Você pode dar vários nomes a Ciro Gomes, apelidos e xingamentos, mas certamente não será o de “burro”. Eleito deputado estadual aos 25 anos, prefeito de Fortaleza aos 31, Governador do Estado aos 33, ministro da Fazenda de Itamar Franco em 1994 e da Integração Nacional em 2003 durante o governo Lula, o vice-presidente do PDT sabe exatamente em qual terreno pisar quando o assunto é política.
Em maio desse ano um vídeo em que Ciro aparece batendo boca com a petista Maria do Rosário repercutiu em toda a mídia. Ambos estavam em um “debate” (risos) sobre fascismo realizado na Universidade Federal de Pernambuco (UFPE), em Recife, precisamente no dia 27 daquele mês.
Em dado momento Ciro fez críticas ao ex-presidente Lula, o que despertou a raiva de Rosário. “Ciro, você tem que deixar de lado essa obsessão de falar do Lula, contra o Lula. O Lula está preso, mas é uma injustiça o que acontece com ele”, disse ela na ocasião.
Ciro, por sua vez, fazendo jus à sua imagem de “arrogante polido” e de exímio estrategista político, rebateu: “Eu não falei mal do Lula, porra. Falei que ele está condenado em segunda instância e não vou mudar o discurso porque quem não vê a realidade é louco, é pirado”.
O leitor poderá assistir, no vídeo, o momento da troca de farpas entre os dois e tirar suas próprias conclusões, mas a reflexão que fazemos acerca disso é: qual é a intenção de Ciro Gomes ao fazer críticas a membros da esquerda, durante um “debate” da esquerda, em plena Universidade Federal, repetindo essa mesma postura até hoje, após a libertação de Lula da prisão?
Ciro Gomes: um estrategista nato
Ciro Gomes não chegou ao segundo turno das eleições presidenciais do ano passado, mas por muito pouco. Faltou, naquele momento, união das esquerdas do país em torno do seu nome. A ambição petista e dos seus aliados foi maior do que o futuro do esquerdismo no país. Quiseram manter a liderança no segmento através de um escudeiro fiel do Lula, o Fernando Haddad, mas erraram feio.
Apesar disso, Ciro Gomes demonstrou força e conseguiu dividir por um momento a esquerda. Muitos apoiadores do ex-presidente Lula se inclinaram para ele, enxergando em sua figura alguém capaz de fazer frente aos adversários. Mas, como?
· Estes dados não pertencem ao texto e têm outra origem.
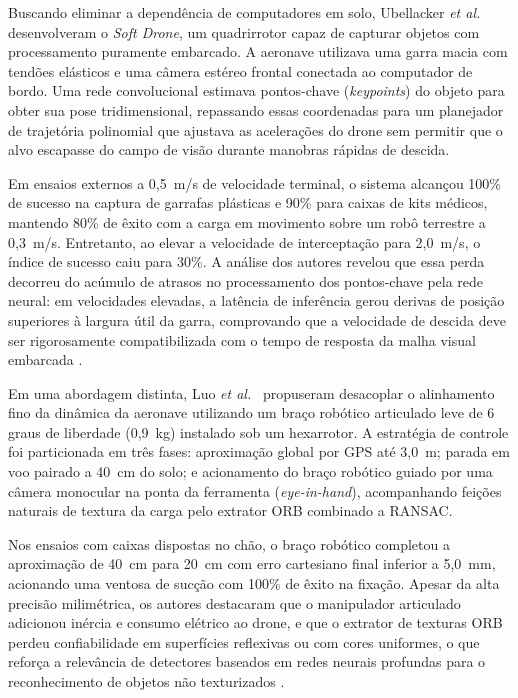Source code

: Buscando eliminar a dependência de computadores em solo, Ubellacker \textit{et al.}~\cite{ubellacker2024} desenvolveram o \textit{Soft Drone}, um quadrirrotor capaz de capturar objetos com processamento puramente embarcado. A aeronave utilizava uma garra macia com tendões elásticos e uma câmera estéreo frontal conectada ao computador de bordo. Uma rede convolucional estimava pontos-chave (\textit{keypoints}) do objeto para obter sua pose tridimensional, repassando essas coordenadas para um planejador de trajetória polinomial que ajustava as acelerações do drone sem permitir que o alvo escapasse do campo de visão durante manobras rápidas de descida.

Em ensaios externos a 0,5~m/s de velocidade terminal, o sistema alcançou 100\% de sucesso na captura de garrafas plásticas e 90\% para caixas de kits médicos, mantendo 80\% de êxito com a carga em movimento sobre um robô terrestre a 0,3~m/s. Entretanto, ao elevar a velocidade de interceptação para 2,0~m/s, o índice de sucesso caiu para 30\%. A análise dos autores revelou que essa perda decorreu do acúmulo de atrasos no processamento dos pontos-chave pela rede neural: em velocidades elevadas, a latência de inferência gerou derivas de posição superiores à largura útil da garra, comprovando que a velocidade de descida deve ser rigorosamente compatibilizada com o tempo de resposta da malha visual embarcada \cite{ubellacker2024}.

Em uma abordagem distinta, Luo \textit{et al.}~\cite{luo2020} propuseram desacoplar o alinhamento fino da dinâmica da aeronave utilizando um braço robótico articulado leve de 6 graus de liberdade (0,9~kg) instalado sob um hexarrotor. A estratégia de controle foi particionada em três fases: aproximação global por GPS até 3,0~m; parada em voo pairado a 40~cm do solo; e acionamento do braço robótico guiado por uma câmera monocular na ponta da ferramenta (\textit{eye-in-hand}), acompanhando feições naturais de textura da carga pelo extrator ORB combinado a RANSAC.

Nos ensaios com caixas dispostas no chão, o braço robótico completou a aproximação de 40~cm para 20~cm com erro cartesiano final inferior a 5,0~mm, acionando uma ventosa de sucção com 100\% de êxito na fixação. Apesar da alta precisão milimétrica, os autores destacaram que o manipulador articulado adicionou inércia e consumo elétrico ao drone, e que o extrator de texturas ORB perdeu confiabilidade em superfícies reflexivas ou com cores uniformes, o que reforça a relevância de detectores baseados em redes neurais profundas para o reconhecimento de objetos não texturizados \cite{luo2020}.

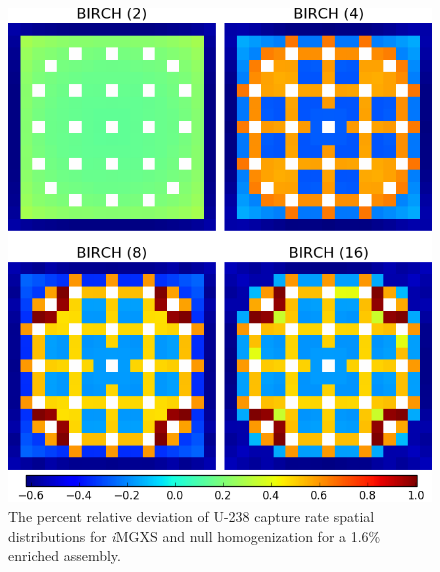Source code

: \begin{figure}[h!]
\centering
\includegraphics[width=0.9\linewidth]{figures/results/compare/assm-16/compare-capt}
\vspace{2mm}
\caption[U-238 capture rate \textit{i}MGXS-to-null relative deviations]{The percent relative deviation of U-238 capture rate spatial distributions for \textit{i}\ac{MGXS} and null homogenization for a 1.6\% enriched assembly.}
\label{fig:chap11-assm-1.6-capt-rates-comp}
\end{figure}

\clearpage

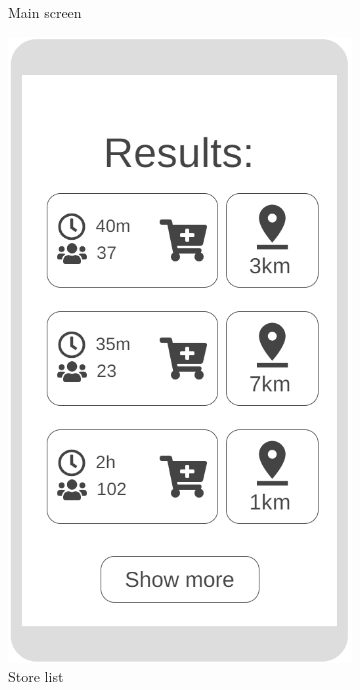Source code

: \begin{figure}[h!]
\begin{subfigure}[b]{0.3\textwidth}
		\caption{Main screen}
		\label{fig:WfMain}
	\end{subfigure}
	\hfill
	\begin{subfigure}[b]{0.3\textwidth}
		\includegraphics[width=\linewidth]{../Diagrams/WireframesCLup/QuickTicket.png}
		\caption{Store list}
		\label{fig:WfStoreList}
	\end{subfigure}
	\hfill
	\begin{subfigure}[b]{0.3\textwidth}

\end{subfigure}
\end{figure}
Qual foi o diferencial para isso acontecer?
“Lula está preso, babaca”. Essa frase imperativa dita por Ciro Gomes, no ano passado, durante um comitê do seu irmão, Cid Gomes, lá no Ceará, resume bem o seu diferencial na percepção da esquerda e centro-esquerda: ele se apresenta como alguém capaz de fazer autocrítica.
Marina Silva, ex-candidata à presidência pela REDE, protagonizou em um debate entre os candidatos na TV aberta um episódio emblemático contra o Partido dos Trabalhadores. Ela disse em resposta ao candidato Fernando Haddad que o PT não fazia autocrítica, e que este seria o maior erro cometido pelos líderes do partido até então.
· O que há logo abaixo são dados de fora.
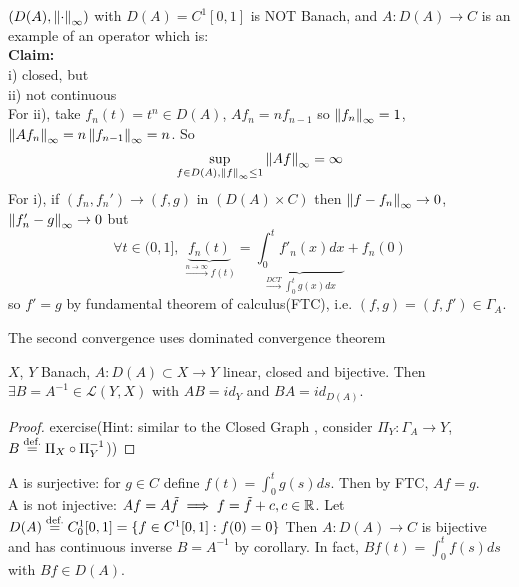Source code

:\documentclass{article}
\begin{document}
\begin{example}\nl
	$(D(A),\left\|{\cdot}\right\|_\infty)$ with $D(A)=C^1[0,1]$ is NOT Banach, and $A:D(A)\to C$ is an example of an operator which is:\\
	\textbf{Claim: }\\
	i) closed, but\\
	ii) not continuous\\
	For ii), take $f_n(t)=t^n\in D(A)$, $Af_n=nf_{n-1}$ so $\left\|{f_n}\right\|_\infty=1$, $\left\|{Af_n}\right\|_\infty=n\left\|{f_{n-1}}\right\|_\infty=n$. So 
	$$ \sup_{f\in D(A),\left\|{f}\right\|_\infty\leq1}\left\|{Af}\right\|_\infty=\infty$$
	For i), if $(f_n,f_n')\to(f,g)$ in $(D(A)\times C)$ then $\left\|{f-f_n}\right\|_\infty\to 0$, $\left\|{f_n'-g}\right\|_\infty\to0$ but
	$$
	\forall t\in(0,1],\,\underbrace{f_n(t)}_{\overset{n\to\infty}{\longrightarrow}f(t)}
	=\underbrace{\int_0^t f'_n(x) dx}_{\overset{DCT}{\longrightarrow}\int_0^t g(x) dx}
	+f_n(0)
	$$
	so $f'=g$ by fundamental theorem of calculus(FTC), i.e. $(f,g)=(f,f')\in\Gamma_A$. 
 \begin{unexaminable}
The second convergence uses dominated convergence theorem
 \end{unexaminable}
\end{example}


\begin{corollary}\nl
	$X$, $Y$ Banach, $A:D(A)\subset X\to Y$ linear, closed and bijective. Then $\exists B=A^{-1}\in\mathcal{L}(Y,X)$ with $AB=id_Y$ and $BA=id_{D(A)}$. 
\end{corollary}
\begin{proof}
    exercise(Hint: similar to the Closed Graph , consider $\Pi_Y:\Gamma_A\to Y$, $B\stackrel{\text{def.}}{=}\Pi_X\circ \Pi_Y^{-1}$))
\end{proof}

\begin{example}\nl
	A is surjective: for $g\in C$ define $f(t)=\int_0^t g(s) ds$. Then by FTC, $Af=g$.\\
	A is not injective: $Af=A\tilde{f}\implies f=\tilde{f}+c,c\in\mathbb{R}$. 
	Let $D(A)\stackrel{\text{def.}}{=} C_0^1[0,1]=\{f\in C^1[0,1]:f(0)=0\}$
	Then $A:D(A)\to C$ is bijective and has continuous inverse $B=A^{-1}$ by corollary. In fact, $Bf(t)=\int_0^tf(s)ds$ with $Bf\in D(A)$.
\end{example}
\end{document}
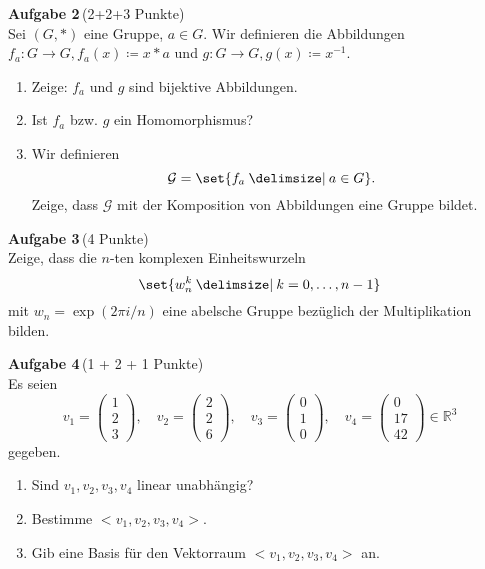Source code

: \documentclass[11pt]{report} %
\providecommand\given{}
\newcommand\SetSymbol[1][]{%
	\nonscript\:#1\vert
	\allowbreak
	\nonscript\:
	\mathopen{}
}
\renewcommand\given{\SetSymbol[\delimsize]}
\newcommand\bR{\mathbb{R}}
\begin{document}
	\medskip\noindent
	{\bf Aufgabe 2}\,(2+2+3 Punkte)\\
		Sei $(G, \ast)$ eine Gruppe, $a \in G$. Wir definieren die Abbildungen $f_a: G \rightarrow G, f_a(x) \coloneq x \ast a$ und $g: G \rightarrow G, g(x) \coloneq x^{-1}$.
		\begin{enumerate}
			\item 
				Zeige: $f_a$ und $g$ sind bijektive Abbildungen.
				
			\item 
				Ist $f_a$ bzw. $g$ ein Homomorphismus?
		
			\item 
				Wir definieren
				\begin{equation*}
					\mathcal{G} = \set{f_a \given a \in G}.
				\end{equation*}
				Zeige, dass $\mathcal{G}$ mit der Komposition von Abbildungen eine Gruppe bildet.
		\end{enumerate}
		
	\medskip\noindent
	{\bf Aufgabe 3}\,(4 Punkte)\\
		Zeige, dass die $n$-ten  komplexen Einheitswurzeln
		\begin{equation*}
			\set{w_n^k \given k = 0, \ldots, n-1}
		\end{equation*}
		mit $w_n = \exp(2\pi i / n)$ eine abelsche Gruppe bezüglich der Multiplikation bilden.
		
	\medskip\noindent
	{\bf Aufgabe 4}\,(1 + 2 + 1 Punkte)\\
		Es seien
		\begin{equation*}
			v_1 = \begin{pmatrix} 1 \\ 2 \\ 3 \end{pmatrix}, \quad v_2 = \begin{pmatrix} 2 \\ 2 \\ 6 \end{pmatrix}, \quad v_3 = \begin{pmatrix} 0 \\ 1 \\ 0 \end{pmatrix}, \quad v_4 = \begin{pmatrix} 0 \\ 17 \\ 42 \end{pmatrix} \in \bR^3
		\end{equation*}
		gegeben.
		\begin{enumerate}
			\item 
				Sind $v_1, v_2, v_3, v_4$ linear unabhängig?
				
			\item 
				Bestimme $<v_1, v_2, v_3, v_4>$.
				
			\item 
				Gib eine Basis für den Vektorraum $<v_1, v_2, v_3, v_4>$ an.
		\end{enumerate}
				
\end{document}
No mesmo debate e no decorrer da campanha, Marina Silva e Ciro Gomes demonstraram profundo respeito um pelo outro. A grande mídia, por sua vez, também reproduziu largamente a ideia de que o maior problema do PT foi/é a sua falta de autocrítica. Aos poucos esse discurso foi tomando corpo… o corpo de Ciro Gomes.
Assim, o que Ciro Gomes faz hoje e certamente continuará fazendo cada vez mais até 2022, é se apresentar exatamente como alguém capaz de fazer essa “autocrítica”, a fim de reunir em torno do seu nome (dessa vez com mais tempo) os mesmos apoiadores do ano passado e os novos, insatisfeitos com a esquerda que ai está.
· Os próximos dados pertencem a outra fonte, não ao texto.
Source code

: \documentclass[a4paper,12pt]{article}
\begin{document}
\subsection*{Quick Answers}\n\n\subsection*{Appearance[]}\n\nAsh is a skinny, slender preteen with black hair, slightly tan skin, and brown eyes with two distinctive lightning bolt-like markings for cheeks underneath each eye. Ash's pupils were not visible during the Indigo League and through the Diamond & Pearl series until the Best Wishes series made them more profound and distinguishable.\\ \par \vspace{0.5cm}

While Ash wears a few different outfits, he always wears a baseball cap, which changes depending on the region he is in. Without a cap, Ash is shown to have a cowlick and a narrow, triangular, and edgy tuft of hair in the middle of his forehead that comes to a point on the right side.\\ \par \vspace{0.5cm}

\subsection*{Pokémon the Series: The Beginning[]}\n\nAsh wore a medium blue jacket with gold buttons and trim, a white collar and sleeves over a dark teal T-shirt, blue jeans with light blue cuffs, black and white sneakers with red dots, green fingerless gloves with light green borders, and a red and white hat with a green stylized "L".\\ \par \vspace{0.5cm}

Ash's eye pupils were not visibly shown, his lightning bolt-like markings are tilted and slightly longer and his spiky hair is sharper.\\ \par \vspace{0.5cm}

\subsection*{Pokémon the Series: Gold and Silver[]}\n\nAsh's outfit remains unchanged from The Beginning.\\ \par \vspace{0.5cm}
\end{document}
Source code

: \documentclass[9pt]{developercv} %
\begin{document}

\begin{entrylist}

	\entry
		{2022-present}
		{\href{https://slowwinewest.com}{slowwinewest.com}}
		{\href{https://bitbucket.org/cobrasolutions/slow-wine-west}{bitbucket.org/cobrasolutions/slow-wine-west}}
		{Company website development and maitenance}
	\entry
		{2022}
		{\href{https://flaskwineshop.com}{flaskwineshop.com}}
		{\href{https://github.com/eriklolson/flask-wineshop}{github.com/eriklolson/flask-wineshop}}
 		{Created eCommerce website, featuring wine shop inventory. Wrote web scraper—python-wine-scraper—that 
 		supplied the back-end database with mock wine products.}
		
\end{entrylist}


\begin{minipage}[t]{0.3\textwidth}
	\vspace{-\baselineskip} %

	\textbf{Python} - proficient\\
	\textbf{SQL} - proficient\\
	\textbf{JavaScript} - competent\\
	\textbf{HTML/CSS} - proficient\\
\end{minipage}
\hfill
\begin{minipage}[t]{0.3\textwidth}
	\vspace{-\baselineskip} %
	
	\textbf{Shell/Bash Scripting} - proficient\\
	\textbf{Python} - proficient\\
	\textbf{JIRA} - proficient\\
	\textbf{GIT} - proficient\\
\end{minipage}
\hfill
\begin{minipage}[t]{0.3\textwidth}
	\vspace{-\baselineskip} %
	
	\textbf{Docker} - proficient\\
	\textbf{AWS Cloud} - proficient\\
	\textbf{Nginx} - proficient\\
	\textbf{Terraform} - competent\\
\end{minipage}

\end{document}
Lula, o ex-presidiário que agora berra aos quatro ventos o seu ódio contra a Justiça, discursa exatamente na contramão de Ciro: pregando a polarização e a ideia de que o PT não precisa fazer autocrítica. Assim, o líder petista, apesar de ainda ter força política, vai ficando cada vez mais isolado, pois a tendência é que a “nova esquerda” se reinvente e queria alguém como o Ciro e Marina lá na frente.
Para isso, Ciro quer se autopromover, então faz uso do seu estilo “arrogante polido” para chamar atenção, ganhar holofotes e voltar a ser o centro das atenções, não só da esquerda, mas também da oposição.
É isso o que acontece quando uma mídia reproduz a fala de Ciro Gomes como algo “sensato”, “equilibrado” ou “verdadeiro”, mesmo quando ele não passa de um autoritário velado com discurso de democrata. É exatamente esse o efeito que ele deseja causar, e não há nada melhor para isso do que escalar nas costas dos seus aliados.